Work instruction =
Leaving out the images, return the data below exactly as it is written.

☆ ☆ ☆ ☆ ☆

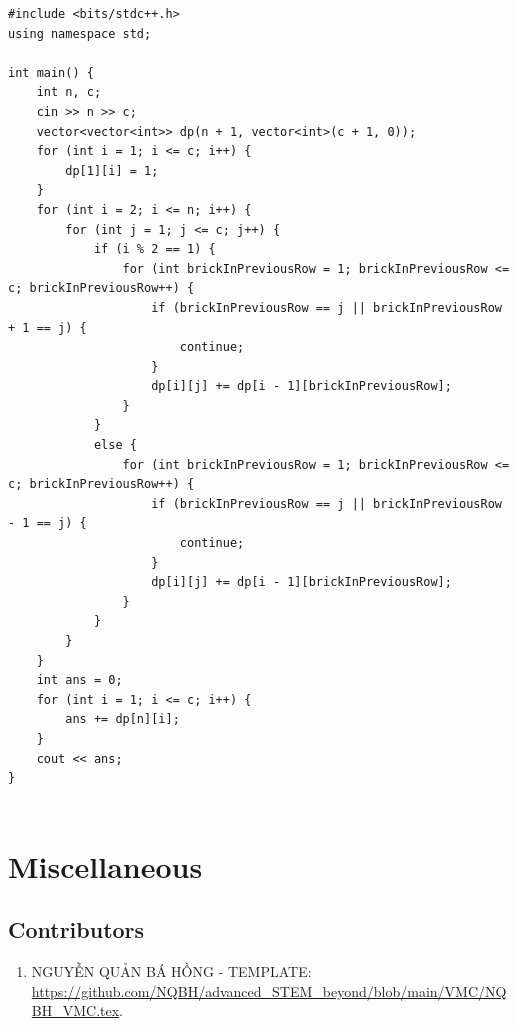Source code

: \documentclass{article}
\begin{document}
\begin{lstlisting}
#include <bits/stdc++.h>
using namespace std;

int main() {
	int n, c;
	cin >> n >> c;
	vector<vector<int>> dp(n + 1, vector<int>(c + 1, 0));
	for (int i = 1; i <= c; i++) {
		dp[1][i] = 1;
	}
	for (int i = 2; i <= n; i++) {
		for (int j = 1; j <= c; j++) {
			if (i % 2 == 1) {
				for (int brickInPreviousRow = 1; brickInPreviousRow <= c; brickInPreviousRow++) {
					if (brickInPreviousRow == j || brickInPreviousRow + 1 == j) {
						continue;
					}
					dp[i][j] += dp[i - 1][brickInPreviousRow];
				}
			}
			else {
				for (int brickInPreviousRow = 1; brickInPreviousRow <= c; brickInPreviousRow++) {
					if (brickInPreviousRow == j || brickInPreviousRow - 1 == j) {
						continue;
					}
					dp[i][j] += dp[i - 1][brickInPreviousRow];
				}
			}
		}
	}
	int ans = 0;
	for (int i = 1; i <= c; i++) {
		ans += dp[n][i];
	}
	cout << ans;
}
	
\end{lstlisting}

\section{Miscellaneous}

\subsection{Contributors}

\begin{enumerate}
	\item {\sc NGUYỄN QUẢN BÁ HỒNG - TEMPLATE}: \url{https://github.com/NQBH/advanced_STEM_beyond/blob/main/VMC/NQBH_VMC.tex}.
\end{enumerate}


\printbibliography[heading=bibintoc]
	
\end{document}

☆ ☆ ☆ ☆ ☆

Written answer =
Source code

: \documentclass{article}
\begin{document}
\begin{lstlisting}
#include <bits/stdc++.h>
using namespace std;

int main() {
	int n, c;
	cin >> n >> c;
	vector<vector<int>> dp(n + 1, vector<int>(c + 1, 0));
	for (int i = 1; i <= c; i++) {
		dp[1][i] = 1;
	}
	for (int i = 2; i <= n; i++) {
		for (int j = 1; j <= c; j++) {
			if (i % 2 == 1) {
				for (int brickInPreviousRow = 1; brickInPreviousRow <= c; brickInPreviousRow++) {
					if (brickInPreviousRow == j || brickInPreviousRow + 1 == j) {
						continue;
					}
					dp[i][j] += dp[i - 1][brickInPreviousRow];
				}
			}
			else {
				for (int brickInPreviousRow = 1; brickInPreviousRow <= c; brickInPreviousRow++) {
					if (brickInPreviousRow == j || brickInPreviousRow - 1 == j) {
						continue;
					}
					dp[i][j] += dp[i - 1][brickInPreviousRow];
				}
			}
		}
	}
	int ans = 0;
	for (int i = 1; i <= c; i++) {
		ans += dp[n][i];
	}
	cout << ans;
}
	
\end{lstlisting}

\section{Miscellaneous}

\subsection{Contributors}

\begin{enumerate}
	\item {\sc NGUYỄN QUẢN BÁ HỒNG - TEMPLATE}: \url{https://github.com/NQBH/advanced_STEM_beyond/blob/main/VMC/NQBH_VMC.tex}.
\end{enumerate}


\printbibliography[heading=bibintoc]
	
\end{document}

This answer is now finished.